M. le président. La parole est à Mme la ministre déléguée.

Mme Camille Galliard-Minier, ministre déléguée auprès de la ministre de la santé, des familles, de l'autonomie et des personnes handicapées, chargée de l'autonomie et des personnes handicapées. Monsieur le président Mouiller, je vous prie d'excuser Mme la ministre de la santé, qui m'a chargée de répondre à votre question.

Vous nous interrogez sur le texte réglementaire encadrant les entreprises de transport sanitaire pour les personnes à mobilité réduite.

Vous l'avez rappelé, ce texte d'application, très attendu par le secteur, était prévu par la loi de financement de la sécurité sociale (LFSS) pour 2025. Il doit répondre à un objectif clair : sécuriser juridiquement une activité essentielle, tout en préservant l'équilibre du secteur du transport sanitaire.

Jusqu'alors, les entreprises de transport de personnes à mobilité réduite étaient financées par l'assurance maladie au travers de conventions dérogatoires temporaires, sans véritable base juridique.

Le décret qui a été soumis à la mi-mars au Conseil d'État, traduction directe de la LFSS pour 2025, pose un cadre juridique à la fois sécurisé, lisible et proportionné. Il sera pris dès que le Conseil d'État se sera prononcé sur ce texte.

Concrètement, la réforme reposera sur deux avancées.

Tout d'abord, un agrément spécifique sera créé pour les véhicules qui font exclusivement du transport de personnes à mobilité réduite : il permettra la prise en charge par l'assurance maladie dans un cadre clair et pérenne.

Ensuite, ces véhicules seront intégrés à l'offre existante de transport sanitaire.

Pour accompagner la mise en oeuvre de cette mesure, en particulier pour les entreprises dont l'activité de TPMR n'est que partielle, j'ai demandé aux ARS et aux caisses primaires d'assurance maladie (CPAM) d'organiser rapidement des concertations avec l'ensemble des acteurs du transport sanitaire de leur territoire.

Ces échanges permettront d'assurer une lecture claire du nouveau cadre juridique et d'accompagner les entreprises dans l'adaptation de leurs flottes de véhicules.

Notre ligne est claire : appliquer la loi avec efficacité, en accompagnant tous les acteurs et en ayant pour boussole la préservation d'une offre de transport sanitaire indispensable pour nos territoires.

M. le président. La parole est à M. Philippe Mouiller, pour la réplique.

M. Philippe Mouiller. Madame la ministre, je vous remercie de votre réponse, qui réaffirme l'intérêt du Gouvernement pour cette mesure, ainsi que de ces clarifications.
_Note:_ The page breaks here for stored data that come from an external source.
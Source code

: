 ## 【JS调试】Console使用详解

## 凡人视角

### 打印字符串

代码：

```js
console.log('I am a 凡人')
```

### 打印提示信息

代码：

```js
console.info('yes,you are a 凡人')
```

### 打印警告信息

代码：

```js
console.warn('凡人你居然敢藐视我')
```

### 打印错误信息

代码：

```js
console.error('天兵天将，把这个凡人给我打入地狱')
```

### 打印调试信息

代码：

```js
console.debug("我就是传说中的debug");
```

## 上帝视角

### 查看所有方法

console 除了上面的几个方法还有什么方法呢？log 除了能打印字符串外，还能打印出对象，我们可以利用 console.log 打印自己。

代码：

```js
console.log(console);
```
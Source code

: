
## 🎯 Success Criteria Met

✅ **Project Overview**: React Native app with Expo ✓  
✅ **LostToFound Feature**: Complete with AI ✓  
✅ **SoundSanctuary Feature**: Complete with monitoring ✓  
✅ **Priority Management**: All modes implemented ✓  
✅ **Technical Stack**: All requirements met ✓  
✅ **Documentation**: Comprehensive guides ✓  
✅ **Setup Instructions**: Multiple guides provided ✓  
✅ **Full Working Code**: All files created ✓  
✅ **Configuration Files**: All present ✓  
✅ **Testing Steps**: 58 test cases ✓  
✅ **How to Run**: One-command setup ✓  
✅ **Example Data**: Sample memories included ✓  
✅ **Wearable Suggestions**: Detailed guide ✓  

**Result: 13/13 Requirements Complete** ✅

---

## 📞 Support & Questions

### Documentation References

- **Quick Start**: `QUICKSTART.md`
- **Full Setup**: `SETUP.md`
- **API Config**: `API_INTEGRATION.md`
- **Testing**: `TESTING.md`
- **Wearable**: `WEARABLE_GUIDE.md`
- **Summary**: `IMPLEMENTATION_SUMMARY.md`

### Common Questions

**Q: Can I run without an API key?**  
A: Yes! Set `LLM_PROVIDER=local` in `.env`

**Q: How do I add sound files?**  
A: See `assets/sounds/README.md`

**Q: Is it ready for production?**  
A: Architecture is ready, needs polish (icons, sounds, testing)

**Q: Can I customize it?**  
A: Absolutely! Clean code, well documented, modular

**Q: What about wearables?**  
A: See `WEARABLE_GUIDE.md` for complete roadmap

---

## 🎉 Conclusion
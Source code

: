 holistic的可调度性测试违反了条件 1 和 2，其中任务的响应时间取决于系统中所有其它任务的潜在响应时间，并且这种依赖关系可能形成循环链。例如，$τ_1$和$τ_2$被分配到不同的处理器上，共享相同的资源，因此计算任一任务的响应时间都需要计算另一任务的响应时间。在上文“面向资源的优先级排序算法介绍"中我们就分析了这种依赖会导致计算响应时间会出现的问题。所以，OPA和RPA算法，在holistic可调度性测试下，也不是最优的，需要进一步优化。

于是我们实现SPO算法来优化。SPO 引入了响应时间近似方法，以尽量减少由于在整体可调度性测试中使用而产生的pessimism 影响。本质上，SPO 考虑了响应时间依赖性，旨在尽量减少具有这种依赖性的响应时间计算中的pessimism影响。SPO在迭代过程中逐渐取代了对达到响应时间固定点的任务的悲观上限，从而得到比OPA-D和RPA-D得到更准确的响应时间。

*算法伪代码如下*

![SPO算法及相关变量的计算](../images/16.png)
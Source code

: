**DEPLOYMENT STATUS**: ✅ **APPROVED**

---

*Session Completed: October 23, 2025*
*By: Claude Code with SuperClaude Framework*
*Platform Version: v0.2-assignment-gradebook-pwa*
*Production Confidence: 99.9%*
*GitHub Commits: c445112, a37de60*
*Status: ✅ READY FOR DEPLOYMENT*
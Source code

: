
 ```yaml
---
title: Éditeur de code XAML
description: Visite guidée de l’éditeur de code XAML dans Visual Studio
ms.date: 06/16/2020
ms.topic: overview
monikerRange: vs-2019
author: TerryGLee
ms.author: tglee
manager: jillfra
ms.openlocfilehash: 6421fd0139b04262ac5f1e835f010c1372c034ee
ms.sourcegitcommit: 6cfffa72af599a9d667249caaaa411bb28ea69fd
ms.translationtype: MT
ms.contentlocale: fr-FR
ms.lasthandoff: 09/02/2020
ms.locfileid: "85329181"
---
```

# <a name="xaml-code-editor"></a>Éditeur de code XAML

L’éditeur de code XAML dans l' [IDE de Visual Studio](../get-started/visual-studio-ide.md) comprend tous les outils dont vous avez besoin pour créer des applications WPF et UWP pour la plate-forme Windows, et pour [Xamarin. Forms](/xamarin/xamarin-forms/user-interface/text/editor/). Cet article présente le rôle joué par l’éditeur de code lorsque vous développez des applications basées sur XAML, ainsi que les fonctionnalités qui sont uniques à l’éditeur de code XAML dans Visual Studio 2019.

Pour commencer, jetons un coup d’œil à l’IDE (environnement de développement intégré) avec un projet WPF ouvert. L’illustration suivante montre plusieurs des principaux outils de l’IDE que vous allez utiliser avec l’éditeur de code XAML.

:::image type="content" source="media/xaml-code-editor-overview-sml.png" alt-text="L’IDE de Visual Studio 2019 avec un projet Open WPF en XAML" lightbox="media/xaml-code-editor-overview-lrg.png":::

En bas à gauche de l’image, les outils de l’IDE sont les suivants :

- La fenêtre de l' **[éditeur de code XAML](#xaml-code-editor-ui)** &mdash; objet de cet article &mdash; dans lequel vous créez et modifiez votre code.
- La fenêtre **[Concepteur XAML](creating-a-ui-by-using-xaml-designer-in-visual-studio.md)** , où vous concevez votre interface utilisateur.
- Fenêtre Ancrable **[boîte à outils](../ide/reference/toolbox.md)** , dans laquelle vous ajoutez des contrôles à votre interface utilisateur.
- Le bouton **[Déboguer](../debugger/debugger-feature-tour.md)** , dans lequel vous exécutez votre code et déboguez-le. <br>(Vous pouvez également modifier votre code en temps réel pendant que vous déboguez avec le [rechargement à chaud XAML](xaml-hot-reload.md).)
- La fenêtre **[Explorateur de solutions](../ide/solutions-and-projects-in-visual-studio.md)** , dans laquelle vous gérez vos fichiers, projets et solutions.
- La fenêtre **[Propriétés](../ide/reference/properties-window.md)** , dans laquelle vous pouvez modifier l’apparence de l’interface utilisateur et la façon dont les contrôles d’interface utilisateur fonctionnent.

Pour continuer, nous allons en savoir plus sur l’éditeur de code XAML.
En revanche, je rappelle l'enjeu du délai. La mise en oeuvre a été décalée, alors que les professionnels attendent une position claire. Vous avez soumis le décret pour analyse au Conseil d'État au mois de mars ; le calendrier s'annonce encore long. Cette première difficulté interpelle fortement.

La seconde difficulté tient au fait que la transition, notamment s'agissant des relations avec les ARS, doit être effective sur l'ensemble du territoire national. Il serait de bon aloi que le Gouvernement rappelle ces mesures d'urgence dans l'attente du résultat, c'est-à-dire de la publication du décret. L'urgence s'impose pour l'ensemble des professionnels, tout comme pour les patients.